**Exercise aim:**
Copy every line from the records that holds the word "variable".

(Plain-text document sources)

Segment Open

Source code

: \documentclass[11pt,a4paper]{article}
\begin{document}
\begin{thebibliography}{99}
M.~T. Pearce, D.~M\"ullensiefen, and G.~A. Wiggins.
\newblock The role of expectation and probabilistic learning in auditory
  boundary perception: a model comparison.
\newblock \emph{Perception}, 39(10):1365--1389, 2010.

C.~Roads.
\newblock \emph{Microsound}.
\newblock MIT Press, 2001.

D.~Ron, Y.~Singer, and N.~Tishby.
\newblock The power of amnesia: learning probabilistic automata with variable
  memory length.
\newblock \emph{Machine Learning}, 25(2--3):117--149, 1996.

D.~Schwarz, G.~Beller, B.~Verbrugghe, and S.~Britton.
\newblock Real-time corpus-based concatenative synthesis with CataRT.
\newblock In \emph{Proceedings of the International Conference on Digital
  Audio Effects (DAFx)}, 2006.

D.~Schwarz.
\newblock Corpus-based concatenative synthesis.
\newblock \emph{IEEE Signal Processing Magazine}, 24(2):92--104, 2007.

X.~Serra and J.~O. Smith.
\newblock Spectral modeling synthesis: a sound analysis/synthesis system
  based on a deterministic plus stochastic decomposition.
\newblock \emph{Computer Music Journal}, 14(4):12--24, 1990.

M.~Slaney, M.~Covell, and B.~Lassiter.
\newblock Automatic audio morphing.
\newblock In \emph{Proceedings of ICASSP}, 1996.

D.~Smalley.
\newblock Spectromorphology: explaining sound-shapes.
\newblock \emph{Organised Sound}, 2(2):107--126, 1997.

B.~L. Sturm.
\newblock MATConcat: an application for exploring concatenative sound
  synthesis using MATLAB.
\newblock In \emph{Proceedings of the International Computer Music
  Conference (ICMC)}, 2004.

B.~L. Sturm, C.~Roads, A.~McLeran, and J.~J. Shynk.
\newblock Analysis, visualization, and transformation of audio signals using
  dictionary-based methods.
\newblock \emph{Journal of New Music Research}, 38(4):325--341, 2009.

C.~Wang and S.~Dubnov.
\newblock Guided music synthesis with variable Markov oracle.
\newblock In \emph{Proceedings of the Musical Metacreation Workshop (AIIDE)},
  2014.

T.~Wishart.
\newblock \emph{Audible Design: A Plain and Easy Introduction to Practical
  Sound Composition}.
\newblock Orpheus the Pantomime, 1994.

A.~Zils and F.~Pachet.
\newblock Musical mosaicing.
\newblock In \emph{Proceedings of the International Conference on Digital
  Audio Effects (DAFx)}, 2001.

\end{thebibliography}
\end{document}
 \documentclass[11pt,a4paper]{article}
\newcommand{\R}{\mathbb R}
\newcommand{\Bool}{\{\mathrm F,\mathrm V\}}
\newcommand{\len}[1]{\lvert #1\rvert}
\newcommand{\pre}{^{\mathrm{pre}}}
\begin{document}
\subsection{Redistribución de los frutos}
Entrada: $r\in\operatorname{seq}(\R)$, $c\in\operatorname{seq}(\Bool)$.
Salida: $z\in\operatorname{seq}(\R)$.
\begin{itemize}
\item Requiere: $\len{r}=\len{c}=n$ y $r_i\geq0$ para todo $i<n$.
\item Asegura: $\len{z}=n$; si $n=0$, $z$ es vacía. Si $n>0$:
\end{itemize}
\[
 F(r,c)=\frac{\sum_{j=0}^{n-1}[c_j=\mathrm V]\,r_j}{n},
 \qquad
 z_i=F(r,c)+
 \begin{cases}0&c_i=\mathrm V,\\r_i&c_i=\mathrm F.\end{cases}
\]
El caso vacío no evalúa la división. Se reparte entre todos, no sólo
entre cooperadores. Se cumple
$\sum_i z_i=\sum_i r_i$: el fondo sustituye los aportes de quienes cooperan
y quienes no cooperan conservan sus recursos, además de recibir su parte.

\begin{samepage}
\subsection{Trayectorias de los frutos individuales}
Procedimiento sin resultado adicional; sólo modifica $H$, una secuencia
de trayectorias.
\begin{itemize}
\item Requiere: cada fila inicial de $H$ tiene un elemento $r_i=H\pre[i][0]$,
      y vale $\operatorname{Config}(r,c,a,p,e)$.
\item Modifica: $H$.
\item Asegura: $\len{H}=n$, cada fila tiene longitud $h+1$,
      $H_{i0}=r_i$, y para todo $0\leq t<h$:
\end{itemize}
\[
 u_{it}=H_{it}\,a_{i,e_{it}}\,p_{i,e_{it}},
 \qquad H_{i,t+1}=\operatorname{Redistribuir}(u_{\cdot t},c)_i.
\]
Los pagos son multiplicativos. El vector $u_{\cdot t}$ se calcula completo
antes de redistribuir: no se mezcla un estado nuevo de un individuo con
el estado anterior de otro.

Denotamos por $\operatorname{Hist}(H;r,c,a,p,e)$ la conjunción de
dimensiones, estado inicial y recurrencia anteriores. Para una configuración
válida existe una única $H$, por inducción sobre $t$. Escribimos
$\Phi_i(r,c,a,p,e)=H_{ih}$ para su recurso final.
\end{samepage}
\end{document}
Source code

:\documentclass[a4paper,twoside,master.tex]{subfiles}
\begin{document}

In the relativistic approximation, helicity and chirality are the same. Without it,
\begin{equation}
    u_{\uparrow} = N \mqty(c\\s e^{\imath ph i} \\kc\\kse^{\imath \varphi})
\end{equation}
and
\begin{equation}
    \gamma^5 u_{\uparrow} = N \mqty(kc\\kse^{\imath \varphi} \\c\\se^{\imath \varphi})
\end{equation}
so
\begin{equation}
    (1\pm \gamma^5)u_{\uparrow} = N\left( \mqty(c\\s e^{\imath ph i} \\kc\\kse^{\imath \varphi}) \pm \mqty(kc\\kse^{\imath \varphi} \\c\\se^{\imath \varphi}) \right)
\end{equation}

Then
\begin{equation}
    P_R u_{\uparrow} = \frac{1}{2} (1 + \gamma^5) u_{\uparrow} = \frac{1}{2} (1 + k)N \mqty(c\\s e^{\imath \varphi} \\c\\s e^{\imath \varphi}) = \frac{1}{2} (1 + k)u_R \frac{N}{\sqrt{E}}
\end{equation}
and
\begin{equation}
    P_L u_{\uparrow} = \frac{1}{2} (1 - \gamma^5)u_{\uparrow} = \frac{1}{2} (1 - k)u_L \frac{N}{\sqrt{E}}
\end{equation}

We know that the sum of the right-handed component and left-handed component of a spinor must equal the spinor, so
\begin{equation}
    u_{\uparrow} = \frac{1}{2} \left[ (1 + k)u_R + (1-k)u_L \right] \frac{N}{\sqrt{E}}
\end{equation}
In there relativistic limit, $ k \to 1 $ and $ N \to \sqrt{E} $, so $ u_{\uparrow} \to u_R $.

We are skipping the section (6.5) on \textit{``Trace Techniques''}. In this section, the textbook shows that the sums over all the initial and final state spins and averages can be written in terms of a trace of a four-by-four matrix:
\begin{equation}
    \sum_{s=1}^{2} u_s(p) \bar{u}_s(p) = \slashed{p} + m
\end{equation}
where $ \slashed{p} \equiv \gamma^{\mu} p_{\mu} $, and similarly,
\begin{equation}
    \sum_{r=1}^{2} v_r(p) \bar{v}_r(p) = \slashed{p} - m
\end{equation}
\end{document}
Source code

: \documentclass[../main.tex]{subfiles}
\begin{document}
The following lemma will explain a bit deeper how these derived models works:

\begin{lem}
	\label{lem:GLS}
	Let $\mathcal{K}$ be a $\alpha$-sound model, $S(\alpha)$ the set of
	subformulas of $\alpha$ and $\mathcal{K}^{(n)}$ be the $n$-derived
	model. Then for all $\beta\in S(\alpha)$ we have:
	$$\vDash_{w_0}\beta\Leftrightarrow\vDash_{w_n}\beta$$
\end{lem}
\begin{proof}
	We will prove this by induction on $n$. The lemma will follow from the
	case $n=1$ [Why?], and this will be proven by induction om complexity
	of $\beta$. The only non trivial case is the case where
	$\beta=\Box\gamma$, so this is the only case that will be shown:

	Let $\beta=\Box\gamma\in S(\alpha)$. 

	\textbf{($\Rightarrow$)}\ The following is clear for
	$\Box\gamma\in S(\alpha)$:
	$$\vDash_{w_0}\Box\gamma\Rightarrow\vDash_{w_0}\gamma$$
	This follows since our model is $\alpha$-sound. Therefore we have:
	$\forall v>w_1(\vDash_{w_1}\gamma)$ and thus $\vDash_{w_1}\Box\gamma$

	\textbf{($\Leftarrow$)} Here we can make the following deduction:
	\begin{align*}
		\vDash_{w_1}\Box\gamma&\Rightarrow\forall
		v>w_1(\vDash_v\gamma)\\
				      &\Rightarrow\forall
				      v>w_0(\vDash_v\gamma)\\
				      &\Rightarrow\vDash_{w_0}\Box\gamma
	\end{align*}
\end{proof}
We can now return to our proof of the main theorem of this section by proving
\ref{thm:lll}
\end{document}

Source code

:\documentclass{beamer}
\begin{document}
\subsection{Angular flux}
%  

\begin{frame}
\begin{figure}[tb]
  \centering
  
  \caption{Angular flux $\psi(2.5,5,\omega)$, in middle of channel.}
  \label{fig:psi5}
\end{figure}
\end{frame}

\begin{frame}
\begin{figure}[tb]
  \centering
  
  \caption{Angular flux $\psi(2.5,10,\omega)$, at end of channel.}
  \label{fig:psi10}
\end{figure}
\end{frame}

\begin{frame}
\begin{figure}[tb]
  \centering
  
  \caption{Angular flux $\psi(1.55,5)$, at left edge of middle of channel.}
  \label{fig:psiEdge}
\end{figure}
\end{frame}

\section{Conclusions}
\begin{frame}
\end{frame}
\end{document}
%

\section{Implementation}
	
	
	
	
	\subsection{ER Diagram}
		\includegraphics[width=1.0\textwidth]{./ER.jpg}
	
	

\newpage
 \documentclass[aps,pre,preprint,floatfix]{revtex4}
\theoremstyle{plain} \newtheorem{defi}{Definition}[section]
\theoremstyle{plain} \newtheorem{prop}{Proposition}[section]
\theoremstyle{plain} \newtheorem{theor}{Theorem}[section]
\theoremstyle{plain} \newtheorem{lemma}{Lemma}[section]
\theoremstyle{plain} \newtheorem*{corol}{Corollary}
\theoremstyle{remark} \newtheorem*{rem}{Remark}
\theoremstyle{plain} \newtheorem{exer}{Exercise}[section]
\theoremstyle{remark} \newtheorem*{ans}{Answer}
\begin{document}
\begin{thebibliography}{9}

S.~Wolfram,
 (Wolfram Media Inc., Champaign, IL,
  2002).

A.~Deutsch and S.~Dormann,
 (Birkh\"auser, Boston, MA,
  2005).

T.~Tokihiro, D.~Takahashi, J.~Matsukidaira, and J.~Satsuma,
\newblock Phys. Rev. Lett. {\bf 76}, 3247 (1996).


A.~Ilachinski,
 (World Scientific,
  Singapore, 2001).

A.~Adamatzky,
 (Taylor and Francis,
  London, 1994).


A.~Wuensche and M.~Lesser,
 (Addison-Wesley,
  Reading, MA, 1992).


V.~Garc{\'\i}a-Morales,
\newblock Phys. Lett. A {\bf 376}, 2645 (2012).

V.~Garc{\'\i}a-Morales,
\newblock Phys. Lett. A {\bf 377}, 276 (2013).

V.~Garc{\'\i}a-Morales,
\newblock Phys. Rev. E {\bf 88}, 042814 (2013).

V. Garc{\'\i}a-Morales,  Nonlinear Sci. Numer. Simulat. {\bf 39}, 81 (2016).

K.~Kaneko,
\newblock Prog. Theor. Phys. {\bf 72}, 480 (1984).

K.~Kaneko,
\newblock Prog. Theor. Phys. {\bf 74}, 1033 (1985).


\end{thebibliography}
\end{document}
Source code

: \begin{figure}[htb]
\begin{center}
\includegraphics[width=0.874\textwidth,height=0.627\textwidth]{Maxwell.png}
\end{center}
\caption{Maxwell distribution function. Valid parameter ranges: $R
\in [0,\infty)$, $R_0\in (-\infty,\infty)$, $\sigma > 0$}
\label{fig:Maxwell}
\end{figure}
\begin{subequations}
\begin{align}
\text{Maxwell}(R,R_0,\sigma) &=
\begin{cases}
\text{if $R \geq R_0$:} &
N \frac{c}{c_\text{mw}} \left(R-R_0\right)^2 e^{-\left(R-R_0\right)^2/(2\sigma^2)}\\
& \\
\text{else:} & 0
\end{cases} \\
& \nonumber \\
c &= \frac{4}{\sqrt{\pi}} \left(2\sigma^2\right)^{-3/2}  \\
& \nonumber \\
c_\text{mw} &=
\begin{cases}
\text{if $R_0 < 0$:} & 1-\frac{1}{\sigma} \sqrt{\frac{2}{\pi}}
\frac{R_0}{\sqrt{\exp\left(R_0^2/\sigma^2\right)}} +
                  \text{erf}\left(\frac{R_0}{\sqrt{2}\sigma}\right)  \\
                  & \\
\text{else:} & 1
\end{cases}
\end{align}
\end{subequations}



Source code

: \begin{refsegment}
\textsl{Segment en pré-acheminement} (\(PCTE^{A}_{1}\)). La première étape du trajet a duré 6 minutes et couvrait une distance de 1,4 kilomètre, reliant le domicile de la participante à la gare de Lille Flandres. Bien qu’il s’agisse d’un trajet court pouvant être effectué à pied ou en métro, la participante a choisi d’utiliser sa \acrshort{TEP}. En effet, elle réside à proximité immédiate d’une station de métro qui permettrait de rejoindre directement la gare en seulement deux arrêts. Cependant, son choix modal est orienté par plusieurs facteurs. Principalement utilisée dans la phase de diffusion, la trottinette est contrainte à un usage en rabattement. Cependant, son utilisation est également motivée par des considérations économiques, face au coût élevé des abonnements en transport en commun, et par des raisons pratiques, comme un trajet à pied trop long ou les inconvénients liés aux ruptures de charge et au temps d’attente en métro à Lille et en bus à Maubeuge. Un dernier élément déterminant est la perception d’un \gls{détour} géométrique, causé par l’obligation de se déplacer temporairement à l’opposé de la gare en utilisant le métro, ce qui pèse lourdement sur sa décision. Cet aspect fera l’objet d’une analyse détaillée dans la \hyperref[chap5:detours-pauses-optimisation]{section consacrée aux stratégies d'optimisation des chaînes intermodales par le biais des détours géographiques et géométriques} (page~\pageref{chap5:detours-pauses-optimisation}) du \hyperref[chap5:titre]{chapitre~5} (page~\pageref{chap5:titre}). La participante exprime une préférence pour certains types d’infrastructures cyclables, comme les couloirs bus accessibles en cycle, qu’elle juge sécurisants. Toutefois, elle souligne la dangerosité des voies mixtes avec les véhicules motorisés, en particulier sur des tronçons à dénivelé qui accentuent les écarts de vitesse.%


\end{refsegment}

Segment Closed

**Solution for this exercise:**
\newblock The power of amnesia: learning probabilistic automata with variable
\newblock Guided music synthesis with variable Markov oracle.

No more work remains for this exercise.